> _Problem description_
No pictures, everything else exact: set down the entries in full.

> _Input_

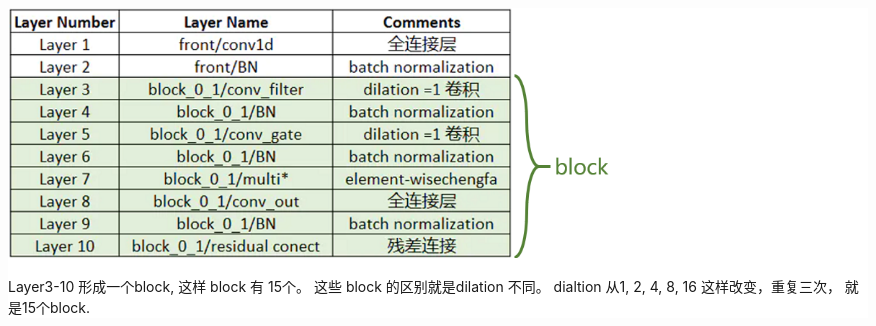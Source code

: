 <img src="../README/images/wavenet-table.png" height=250>

Layer3-10 形成一个block, 这样 block 有 15个。
这些 block 的区别就是dilation 不同。
dialtion 从1, 2, 4, 8, 16 这样改变，重复三次， 就是15个block.
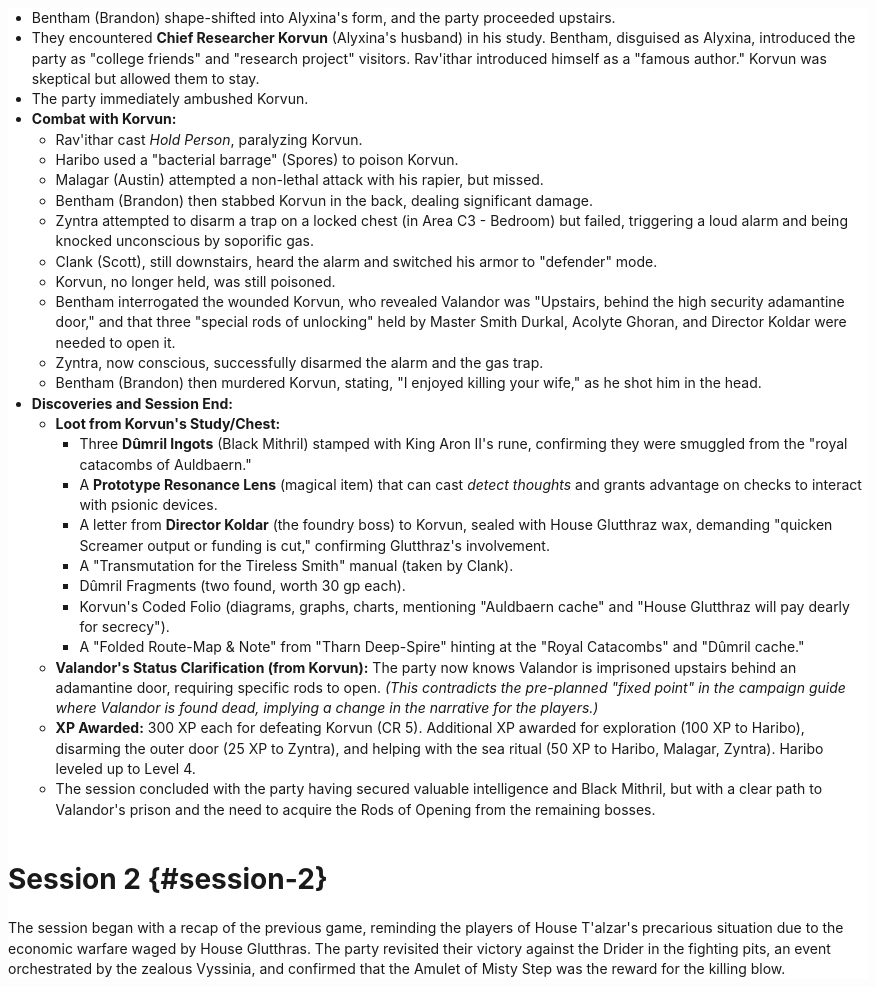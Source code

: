   * Bentham (Brandon) shape-shifted into Alyxina's form, and the party proceeded upstairs.  
  * They encountered **Chief Researcher Korvun** (Alyxina's husband) in his study. Bentham, disguised as Alyxina, introduced the party as "college friends" and "research project" visitors. Rav'ithar introduced himself as a "famous author." Korvun was skeptical but allowed them to stay.  
  * The party immediately ambushed Korvun.  
  * **Combat with Korvun:**  
    * Rav'ithar  cast *Hold Person*, paralyzing Korvun.  
    * Haribo  used a "bacterial barrage" (Spores) to poison Korvun.  
    * Malagar (Austin) attempted a non-lethal attack with his rapier, but missed.  
    * Bentham (Brandon) then stabbed Korvun in the back, dealing significant damage.  
    * Zyntra attempted to disarm a trap on a locked chest (in Area C3 \- Bedroom) but failed, triggering a loud alarm and being knocked unconscious by soporific gas.  
    * Clank (Scott), still downstairs, heard the alarm and switched his armor to "defender" mode.  
    * Korvun, no longer held, was still poisoned.  
    * Bentham interrogated the wounded Korvun, who revealed Valandor was "Upstairs, behind the high security adamantine door," and that three "special rods of unlocking" held by Master Smith Durkal, Acolyte Ghoran, and Director Koldar were needed to open it.  
    * Zyntra, now conscious, successfully disarmed the alarm and the gas trap.  
    * Bentham (Brandon) then murdered Korvun, stating, "I enjoyed killing your wife," as he shot him in the head.  
* **Discoveries and Session End:**  
  * **Loot from Korvun's Study/Chest:**  
    * Three **Dûmril Ingots** (Black Mithril) stamped with King Aron II's rune, confirming they were smuggled from the "royal catacombs of Auldbaern."  
    * A **Prototype Resonance Lens** (magical item) that can cast *detect thoughts* and grants advantage on checks to interact with psionic devices.  
    * A letter from **Director Koldar** (the foundry boss) to Korvun, sealed with House Glutthraz wax, demanding "quicken Screamer output or funding is cut," confirming Glutthraz's involvement.  
    * A "Transmutation for the Tireless Smith" manual (taken by Clank).  
    * Dûmril Fragments (two found, worth 30 gp each).  
    * Korvun's Coded Folio (diagrams, graphs, charts, mentioning "Auldbaern cache" and "House Glutthraz will pay dearly for secrecy").  
    * A "Folded Route-Map & Note" from "Tharn Deep-Spire" hinting at the "Royal Catacombs" and "Dûmril cache."  
  * **Valandor's Status Clarification (from Korvun):** The party now knows Valandor is imprisoned upstairs behind an adamantine door, requiring specific rods to open. *(This contradicts the pre-planned "fixed point" in the campaign guide where Valandor is found dead, implying a change in the narrative for the players.)*  
  * **XP Awarded:** 300 XP each for defeating Korvun (CR 5). Additional XP awarded for exploration (100 XP to Haribo), disarming the outer door (25 XP to Zyntra), and helping with the sea ritual (50 XP to Haribo, Malagar, Zyntra). Haribo leveled up to Level 4\.  
  * The session concluded with the party having secured valuable intelligence and Black Mithril, but with a clear path to Valandor's prison and the need to acquire the Rods of Opening from the remaining bosses.

# Session 2 {#session-2}

The session began with a recap of the previous game, reminding the players of House T'alzar's precarious situation due to the economic warfare waged by House Glutthras. The party revisited their victory against the Drider in the fighting pits, an event orchestrated by the zealous Vyssinia, and confirmed that the Amulet of Misty Step was the reward for the killing blow.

> _Response to this task_
Source code

: <img src="../README/images/wavenet-table.png" height=250>

Layer3-10 形成一个block, 这样 block 有 15个。
这些 block 的区别就是dilation 不同。
dialtion 从1, 2, 4, 8, 16 这样改变，重复三次， 就是15个block.
Source code

:   * Bentham (Brandon) shape-shifted into Alyxina's form, and the party proceeded upstairs.  
  * They encountered **Chief Researcher Korvun** (Alyxina's husband) in his study. Bentham, disguised as Alyxina, introduced the party as "college friends" and "research project" visitors. Rav'ithar introduced himself as a "famous author." Korvun was skeptical but allowed them to stay.  
  * The party immediately ambushed Korvun.  
  * **Combat with Korvun:**  
    * Rav'ithar  cast *Hold Person*, paralyzing Korvun.  
    * Haribo  used a "bacterial barrage" (Spores) to poison Korvun.  
    * Malagar (Austin) attempted a non-lethal attack with his rapier, but missed.  
    * Bentham (Brandon) then stabbed Korvun in the back, dealing significant damage.  
    * Zyntra attempted to disarm a trap on a locked chest (in Area C3 \- Bedroom) but failed, triggering a loud alarm and being knocked unconscious by soporific gas.  
    * Clank (Scott), still downstairs, heard the alarm and switched his armor to "defender" mode.  
    * Korvun, no longer held, was still poisoned.  
    * Bentham interrogated the wounded Korvun, who revealed Valandor was "Upstairs, behind the high security adamantine door," and that three "special rods of unlocking" held by Master Smith Durkal, Acolyte Ghoran, and Director Koldar were needed to open it.  
    * Zyntra, now conscious, successfully disarmed the alarm and the gas trap.  
    * Bentham (Brandon) then murdered Korvun, stating, "I enjoyed killing your wife," as he shot him in the head.  
* **Discoveries and Session End:**  
  * **Loot from Korvun's Study/Chest:**  
    * Three **Dûmril Ingots** (Black Mithril) stamped with King Aron II's rune, confirming they were smuggled from the "royal catacombs of Auldbaern."  
    * A **Prototype Resonance Lens** (magical item) that can cast *detect thoughts* and grants advantage on checks to interact with psionic devices.  
    * A letter from **Director Koldar** (the foundry boss) to Korvun, sealed with House Glutthraz wax, demanding "quicken Screamer output or funding is cut," confirming Glutthraz's involvement.  
    * A "Transmutation for the Tireless Smith" manual (taken by Clank).  
    * Dûmril Fragments (two found, worth 30 gp each).  
    * Korvun's Coded Folio (diagrams, graphs, charts, mentioning "Auldbaern cache" and "House Glutthraz will pay dearly for secrecy").  
    * A "Folded Route-Map & Note" from "Tharn Deep-Spire" hinting at the "Royal Catacombs" and "Dûmril cache."  
  * **Valandor's Status Clarification (from Korvun):** The party now knows Valandor is imprisoned upstairs behind an adamantine door, requiring specific rods to open. *(This contradicts the pre-planned "fixed point" in the campaign guide where Valandor is found dead, implying a change in the narrative for the players.)*  
  * **XP Awarded:** 300 XP each for defeating Korvun (CR 5). Additional XP awarded for exploration (100 XP to Haribo), disarming the outer door (25 XP to Zyntra), and helping with the sea ritual (50 XP to Haribo, Malagar, Zyntra). Haribo leveled up to Level 4\.  
  * The session concluded with the party having secured valuable intelligence and Black Mithril, but with a clear path to Valandor's prison and the need to acquire the Rods of Opening from the remaining bosses.

# Session 2 {#session-2}

The session began with a recap of the previous game, reminding the players of House T'alzar's precarious situation due to the economic warfare waged by House Glutthras. The party revisited their victory against the Drider in the fighting pits, an event orchestrated by the zealous Vyssinia, and confirmed that the Amulet of Misty Step was the reward for the killing blow.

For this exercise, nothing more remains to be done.